On Fri, Jul 01, 2016 at 06:30:12PM -0400, Brian Foster wrote:
> On Fri, Jul 01, 2016 at 08:44:57AM +1000, Dave Chinner wrote:
> > On Thu, Jun 30, 2016 at 08:53:49AM -0400, Brian Foster wrote:
> > > Newly allocated XFS metadata buffers are added to the LRU once the hold
> > > count is released, which typically occurs after I/O completion. There is
> > > no other mechanism at current that tracks the existence or I/O state of
> > > a new buffer. Further, readahead I/O tends to be submitted
> > > asynchronously by nature, which means the I/O can remain in flight and
> > > actually complete long after the calling context is gone. This means
> > > that file descriptors or any other holds on the filesystem can be
> > > released, allowing the filesystem to be unmounted while I/O is still in
> > > flight. When I/O completion occurs, core data structures may have been
> > > freed, causing completion to run into invalid memory accesses and likely
> > > to panic.
> > >
> > > This problem is reproduced on XFS via directory readahead. A filesystem
> > > is mounted, a directory is opened/closed and the filesystem immediately
> > > unmounted.
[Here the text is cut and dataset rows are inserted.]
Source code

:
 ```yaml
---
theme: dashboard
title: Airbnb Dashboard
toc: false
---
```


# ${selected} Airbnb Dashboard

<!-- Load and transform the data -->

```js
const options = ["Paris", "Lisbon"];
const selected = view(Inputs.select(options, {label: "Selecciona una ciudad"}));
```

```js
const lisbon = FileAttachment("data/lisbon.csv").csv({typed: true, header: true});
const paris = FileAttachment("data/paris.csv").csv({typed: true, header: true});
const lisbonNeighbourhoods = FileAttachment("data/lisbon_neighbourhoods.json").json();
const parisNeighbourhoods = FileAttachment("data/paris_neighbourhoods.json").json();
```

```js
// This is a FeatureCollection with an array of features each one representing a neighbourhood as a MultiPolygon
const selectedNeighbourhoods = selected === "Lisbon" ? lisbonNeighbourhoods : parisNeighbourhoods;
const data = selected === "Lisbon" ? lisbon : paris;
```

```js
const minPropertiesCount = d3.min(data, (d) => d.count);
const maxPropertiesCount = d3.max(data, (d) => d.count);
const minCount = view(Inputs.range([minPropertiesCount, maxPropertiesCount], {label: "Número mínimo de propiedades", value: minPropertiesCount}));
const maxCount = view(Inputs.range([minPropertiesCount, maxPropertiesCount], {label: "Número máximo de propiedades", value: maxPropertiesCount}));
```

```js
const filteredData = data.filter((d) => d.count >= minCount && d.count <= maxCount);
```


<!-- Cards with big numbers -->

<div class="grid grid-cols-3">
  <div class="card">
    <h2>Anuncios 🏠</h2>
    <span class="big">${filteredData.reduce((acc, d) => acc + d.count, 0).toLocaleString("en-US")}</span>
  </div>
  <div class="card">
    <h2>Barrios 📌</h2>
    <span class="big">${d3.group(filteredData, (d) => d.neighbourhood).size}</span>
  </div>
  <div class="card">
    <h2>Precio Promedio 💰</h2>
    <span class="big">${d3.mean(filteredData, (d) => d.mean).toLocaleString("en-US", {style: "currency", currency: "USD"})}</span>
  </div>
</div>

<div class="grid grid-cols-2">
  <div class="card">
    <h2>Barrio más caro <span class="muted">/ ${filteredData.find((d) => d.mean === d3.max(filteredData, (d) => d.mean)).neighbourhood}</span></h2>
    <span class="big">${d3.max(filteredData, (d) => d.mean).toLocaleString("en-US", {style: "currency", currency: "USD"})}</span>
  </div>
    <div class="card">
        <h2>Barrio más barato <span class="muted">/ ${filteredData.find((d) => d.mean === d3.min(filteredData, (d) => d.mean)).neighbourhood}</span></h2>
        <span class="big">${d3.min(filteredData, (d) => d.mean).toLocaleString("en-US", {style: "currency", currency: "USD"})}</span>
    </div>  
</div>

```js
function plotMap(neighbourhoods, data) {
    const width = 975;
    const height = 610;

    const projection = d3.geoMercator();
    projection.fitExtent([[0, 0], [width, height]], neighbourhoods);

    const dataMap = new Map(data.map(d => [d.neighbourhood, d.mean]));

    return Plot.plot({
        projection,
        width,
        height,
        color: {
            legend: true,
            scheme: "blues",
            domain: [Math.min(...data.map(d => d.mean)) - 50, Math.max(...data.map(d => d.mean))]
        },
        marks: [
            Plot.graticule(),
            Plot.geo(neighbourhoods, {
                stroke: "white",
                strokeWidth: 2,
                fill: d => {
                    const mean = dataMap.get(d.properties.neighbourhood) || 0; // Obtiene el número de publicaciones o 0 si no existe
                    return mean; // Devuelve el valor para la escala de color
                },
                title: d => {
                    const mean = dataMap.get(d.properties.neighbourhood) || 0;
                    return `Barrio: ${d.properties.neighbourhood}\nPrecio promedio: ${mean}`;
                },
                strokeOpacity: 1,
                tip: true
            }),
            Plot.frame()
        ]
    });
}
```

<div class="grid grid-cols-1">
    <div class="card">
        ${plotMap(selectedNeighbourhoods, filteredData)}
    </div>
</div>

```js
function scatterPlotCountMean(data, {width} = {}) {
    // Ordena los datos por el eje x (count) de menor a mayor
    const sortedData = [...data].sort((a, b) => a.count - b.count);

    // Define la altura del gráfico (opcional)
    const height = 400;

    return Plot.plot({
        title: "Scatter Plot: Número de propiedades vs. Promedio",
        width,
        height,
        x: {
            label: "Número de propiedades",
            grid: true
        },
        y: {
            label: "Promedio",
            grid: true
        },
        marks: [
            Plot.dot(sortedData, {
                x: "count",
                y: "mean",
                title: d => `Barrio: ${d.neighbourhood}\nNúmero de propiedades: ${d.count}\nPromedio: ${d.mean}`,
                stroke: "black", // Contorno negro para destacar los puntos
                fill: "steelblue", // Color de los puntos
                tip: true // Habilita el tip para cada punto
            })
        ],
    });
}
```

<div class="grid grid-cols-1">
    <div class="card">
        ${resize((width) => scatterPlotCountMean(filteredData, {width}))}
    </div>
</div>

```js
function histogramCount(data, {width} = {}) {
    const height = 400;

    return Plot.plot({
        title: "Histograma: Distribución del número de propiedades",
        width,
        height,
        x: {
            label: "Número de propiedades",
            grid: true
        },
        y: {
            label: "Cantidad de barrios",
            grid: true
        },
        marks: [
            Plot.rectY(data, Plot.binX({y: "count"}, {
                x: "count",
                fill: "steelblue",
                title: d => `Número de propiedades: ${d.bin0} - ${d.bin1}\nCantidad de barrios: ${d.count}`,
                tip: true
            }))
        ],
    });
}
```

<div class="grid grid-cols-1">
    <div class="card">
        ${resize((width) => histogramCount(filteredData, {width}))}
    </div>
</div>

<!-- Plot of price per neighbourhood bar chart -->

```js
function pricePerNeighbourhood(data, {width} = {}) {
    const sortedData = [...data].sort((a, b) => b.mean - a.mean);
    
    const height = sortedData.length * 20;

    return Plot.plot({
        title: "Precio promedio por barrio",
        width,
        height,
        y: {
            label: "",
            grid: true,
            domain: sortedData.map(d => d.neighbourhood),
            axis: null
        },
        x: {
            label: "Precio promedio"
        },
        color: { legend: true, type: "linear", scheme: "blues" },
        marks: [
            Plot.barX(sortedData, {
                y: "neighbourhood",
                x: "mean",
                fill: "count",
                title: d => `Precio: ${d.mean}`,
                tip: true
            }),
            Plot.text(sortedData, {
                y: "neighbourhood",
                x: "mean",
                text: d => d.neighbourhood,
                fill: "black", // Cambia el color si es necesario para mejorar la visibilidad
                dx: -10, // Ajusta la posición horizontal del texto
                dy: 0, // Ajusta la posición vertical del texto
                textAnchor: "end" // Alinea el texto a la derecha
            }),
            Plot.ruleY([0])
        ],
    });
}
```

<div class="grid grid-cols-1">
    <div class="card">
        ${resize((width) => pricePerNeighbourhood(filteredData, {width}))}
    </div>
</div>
The open/close cycle triggers a directory readahead that if
> > > delayed long enough, runs buffer I/O completion after the unmount has
> > > completed.
> > >
> > > To work around this problem, add readahead buffers to the LRU earlier
> > > than other buffers (when the buffer is allocated, specifically). The
> > > buffer hold count will ultimately remain until I/O completion, which
> > > means any shrinker activity will skip the buffer until then. This makes
> > > the buffer visible to xfs_wait_buftarg(), however, which ensures that an
> > > unmount or quiesce waits for I/O completion appropriately.
> > >
> > > Signed-off-by: Brian Foster <bfoster@xxxxxxxxxx>
> > > ---
> > >
> > > This addresses the problem reproduced by the recently posted xfstests
> > > test:
> > >
> > > http://thread.gmane.org/gmane.comp.file-systems.fstests/2740
> > >
> > > This could probably be made more involved, i.e., to create another list
> > > of buffers in flight or some such. This seems more simple/sane to me,
> > > however, and survives my testing so far...
> > >
> > > Brian
> > >
> > > fs/xfs/xfs_buf.c | 12 ++++++++++++
> > > 1 file changed, 12 insertions(+)
> > >
> > > diff --git a/fs/xfs/xfs_buf.c b/fs/xfs/xfs_buf.c
> > > index 4665ff6..3f03df9 100644
> > > --- a/fs/xfs/xfs_buf.c
> > > +++ b/fs/xfs/xfs_buf.c
> > > @@ -590,8 +590,20 @@ xfs_buf_get_map(
> > > return NULL;
> > > }
> > >
> > > + /*
> > > + * If the buffer found doesn't match the one allocated above, somebody
> > > + * else beat us to insertion and we can toss the new one.
> > > + *
> > > + * If we did add the buffer and it happens to be readahead, add to the
> > > + * LRU now rather than waiting until the hold is released. Otherwise,
> > > + * the buffer is not visible to xfs_wait_buftarg() while in flight and
> > > + * nothing else prevents an unmount before I/O completion.
> > > + */
> > > if (bp != new_bp)
> > > xfs_buf_free(new_bp);
> > > + else if (flags & XBF_READ_AHEAD &&
> > > + list_lru_add(&bp->b_target->bt_lru, &bp->b_lru))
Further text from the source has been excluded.